Eunice Givens, president of the Highland Hills association, thinks the memorial would be better located in the neighborhood where Jacobs died. “This neighborhood didn’t have anything to do with his death, and so we’re disgusted having that memorial here, bringing us that kind of attention. And it brings a lot of attention because the people who put it there keep going to the press.”
The controversy has roused the ire of several activist groups in Fort Worth, including the Southern Christian Leadership Conference, LULAC, and the New Black Panther Party. Those organizations and others will hold an evangelical service at Franklin’s church at 3 p.m. on Sunday, Aug. 15.
When Fort Worth was awarded a $25 million grant for a downtown modern streetcar line by the Federal Transit Administration last month, there was some disagreement on the city council about whether to accept the money. Some thought cleaning up the freight train congestion at Tower 55 just east of downtown was a more important use of transit funds.
So they brought in North Central Texas Council of Governments guru Michael Morris to help them sort it out. His advice was simple: Send a thank-you note to the FTA, accept the money for streetcars, and also mention that Tower 55 improvements are very important around these parts.
Mayor Mike Moncrief sent a letter to the FTA in late July, but it may leave the feds feeling confused. In it, he thanks the FTA but says he doesn’t know if the city will use the grant. He writes that Tower 55 is “priority one,” and streetcars come in second. And he points out that the streetcar lines and freight yard project are “interconnected.”
“These two important projects are definitively interconnected with the current physical impediment of Tower 55 limiting accessibility to our residential neighborhoods and work centers,” the mayor wrote.
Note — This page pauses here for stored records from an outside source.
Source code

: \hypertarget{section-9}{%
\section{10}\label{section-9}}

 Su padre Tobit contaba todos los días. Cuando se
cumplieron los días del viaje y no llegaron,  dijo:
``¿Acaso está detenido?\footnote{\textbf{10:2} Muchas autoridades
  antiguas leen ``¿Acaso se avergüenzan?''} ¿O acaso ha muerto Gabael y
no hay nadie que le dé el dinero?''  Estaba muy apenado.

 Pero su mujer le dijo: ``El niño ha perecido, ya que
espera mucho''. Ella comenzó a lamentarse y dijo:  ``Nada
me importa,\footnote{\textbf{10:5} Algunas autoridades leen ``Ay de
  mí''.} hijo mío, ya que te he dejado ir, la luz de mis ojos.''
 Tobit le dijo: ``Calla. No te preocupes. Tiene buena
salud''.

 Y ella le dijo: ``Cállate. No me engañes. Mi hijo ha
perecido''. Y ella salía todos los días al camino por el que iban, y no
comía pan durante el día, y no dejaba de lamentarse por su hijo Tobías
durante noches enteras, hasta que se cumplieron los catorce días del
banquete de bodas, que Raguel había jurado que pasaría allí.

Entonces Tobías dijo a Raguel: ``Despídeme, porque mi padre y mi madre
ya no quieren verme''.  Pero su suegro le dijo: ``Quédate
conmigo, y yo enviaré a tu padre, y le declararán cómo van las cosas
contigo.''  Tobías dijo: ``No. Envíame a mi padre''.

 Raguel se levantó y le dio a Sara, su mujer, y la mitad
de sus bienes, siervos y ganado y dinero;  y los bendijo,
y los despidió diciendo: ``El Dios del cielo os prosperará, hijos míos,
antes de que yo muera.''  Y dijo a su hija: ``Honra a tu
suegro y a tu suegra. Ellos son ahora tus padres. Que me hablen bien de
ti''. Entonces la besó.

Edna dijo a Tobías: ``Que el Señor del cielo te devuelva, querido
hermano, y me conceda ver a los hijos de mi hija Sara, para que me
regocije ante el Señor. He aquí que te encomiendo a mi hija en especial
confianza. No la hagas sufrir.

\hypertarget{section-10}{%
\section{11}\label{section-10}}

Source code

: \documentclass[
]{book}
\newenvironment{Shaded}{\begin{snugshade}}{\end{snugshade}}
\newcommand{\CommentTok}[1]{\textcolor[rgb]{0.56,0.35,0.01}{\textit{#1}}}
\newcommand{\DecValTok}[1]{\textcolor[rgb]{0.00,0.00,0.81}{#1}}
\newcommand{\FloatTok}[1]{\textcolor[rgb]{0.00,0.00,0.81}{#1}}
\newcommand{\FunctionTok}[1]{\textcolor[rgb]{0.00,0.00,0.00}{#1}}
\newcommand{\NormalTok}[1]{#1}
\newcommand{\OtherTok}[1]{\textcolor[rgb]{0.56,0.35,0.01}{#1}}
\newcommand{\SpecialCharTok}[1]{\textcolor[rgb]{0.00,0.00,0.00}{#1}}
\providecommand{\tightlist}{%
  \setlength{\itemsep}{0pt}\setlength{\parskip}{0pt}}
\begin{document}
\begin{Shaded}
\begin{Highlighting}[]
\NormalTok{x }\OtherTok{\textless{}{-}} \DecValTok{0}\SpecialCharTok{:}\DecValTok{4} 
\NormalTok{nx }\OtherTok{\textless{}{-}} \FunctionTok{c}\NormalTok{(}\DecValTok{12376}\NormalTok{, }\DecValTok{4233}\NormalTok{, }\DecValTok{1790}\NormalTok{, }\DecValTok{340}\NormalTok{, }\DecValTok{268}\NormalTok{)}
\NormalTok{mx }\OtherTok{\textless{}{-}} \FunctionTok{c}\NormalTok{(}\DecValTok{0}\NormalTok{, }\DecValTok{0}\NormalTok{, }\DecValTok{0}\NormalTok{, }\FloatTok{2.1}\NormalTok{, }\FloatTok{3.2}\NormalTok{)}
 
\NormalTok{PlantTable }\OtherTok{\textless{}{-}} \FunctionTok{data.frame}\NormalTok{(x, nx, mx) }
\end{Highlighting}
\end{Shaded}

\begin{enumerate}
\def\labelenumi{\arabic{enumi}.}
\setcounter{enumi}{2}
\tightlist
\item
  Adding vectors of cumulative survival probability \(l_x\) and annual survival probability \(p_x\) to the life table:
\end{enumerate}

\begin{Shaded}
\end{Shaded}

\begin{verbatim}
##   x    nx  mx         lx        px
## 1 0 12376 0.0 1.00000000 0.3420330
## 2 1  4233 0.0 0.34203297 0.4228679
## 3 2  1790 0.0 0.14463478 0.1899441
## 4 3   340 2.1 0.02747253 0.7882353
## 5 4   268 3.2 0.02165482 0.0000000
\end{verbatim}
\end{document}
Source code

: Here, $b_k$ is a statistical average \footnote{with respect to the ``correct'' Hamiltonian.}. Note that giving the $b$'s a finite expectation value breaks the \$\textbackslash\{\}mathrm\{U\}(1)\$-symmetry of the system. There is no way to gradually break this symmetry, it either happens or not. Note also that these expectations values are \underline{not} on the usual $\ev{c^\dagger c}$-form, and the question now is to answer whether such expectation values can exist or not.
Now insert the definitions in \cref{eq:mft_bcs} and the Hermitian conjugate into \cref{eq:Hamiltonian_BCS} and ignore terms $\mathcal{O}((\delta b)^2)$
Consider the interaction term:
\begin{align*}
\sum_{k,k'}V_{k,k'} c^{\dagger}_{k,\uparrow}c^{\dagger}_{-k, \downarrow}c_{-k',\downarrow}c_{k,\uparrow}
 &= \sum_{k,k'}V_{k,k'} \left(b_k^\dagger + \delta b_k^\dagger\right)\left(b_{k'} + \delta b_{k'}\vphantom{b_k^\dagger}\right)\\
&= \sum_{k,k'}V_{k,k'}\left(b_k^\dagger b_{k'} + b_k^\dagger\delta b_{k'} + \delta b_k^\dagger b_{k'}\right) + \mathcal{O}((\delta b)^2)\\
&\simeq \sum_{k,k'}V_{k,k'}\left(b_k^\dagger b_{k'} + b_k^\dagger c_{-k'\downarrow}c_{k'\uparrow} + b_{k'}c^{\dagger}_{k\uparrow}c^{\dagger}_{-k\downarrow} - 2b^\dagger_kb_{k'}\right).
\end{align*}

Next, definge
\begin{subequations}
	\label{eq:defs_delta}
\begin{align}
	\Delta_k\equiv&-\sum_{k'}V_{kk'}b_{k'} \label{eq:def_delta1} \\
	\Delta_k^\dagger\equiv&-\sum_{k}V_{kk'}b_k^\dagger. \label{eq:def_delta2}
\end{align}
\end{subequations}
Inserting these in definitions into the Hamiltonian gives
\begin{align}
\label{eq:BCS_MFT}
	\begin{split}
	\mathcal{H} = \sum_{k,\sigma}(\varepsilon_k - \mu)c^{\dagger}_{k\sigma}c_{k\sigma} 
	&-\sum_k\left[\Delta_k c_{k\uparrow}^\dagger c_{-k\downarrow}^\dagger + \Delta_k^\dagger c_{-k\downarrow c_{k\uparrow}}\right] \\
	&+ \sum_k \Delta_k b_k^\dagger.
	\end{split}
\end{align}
True, a few road crossings in the Rock Island/Samuels Avenue neighborhood occasionally get blocked by trains for short periods of time. But Static has never heard of anyone who couldn’t get home or to work because of a freight train.
Static has a theory about why the mayor and council think these two projects are connected. Do the locally headquartered Burlington Northern Santa Fe and Union Pacific companies ring a bell? A train whistle? Anything?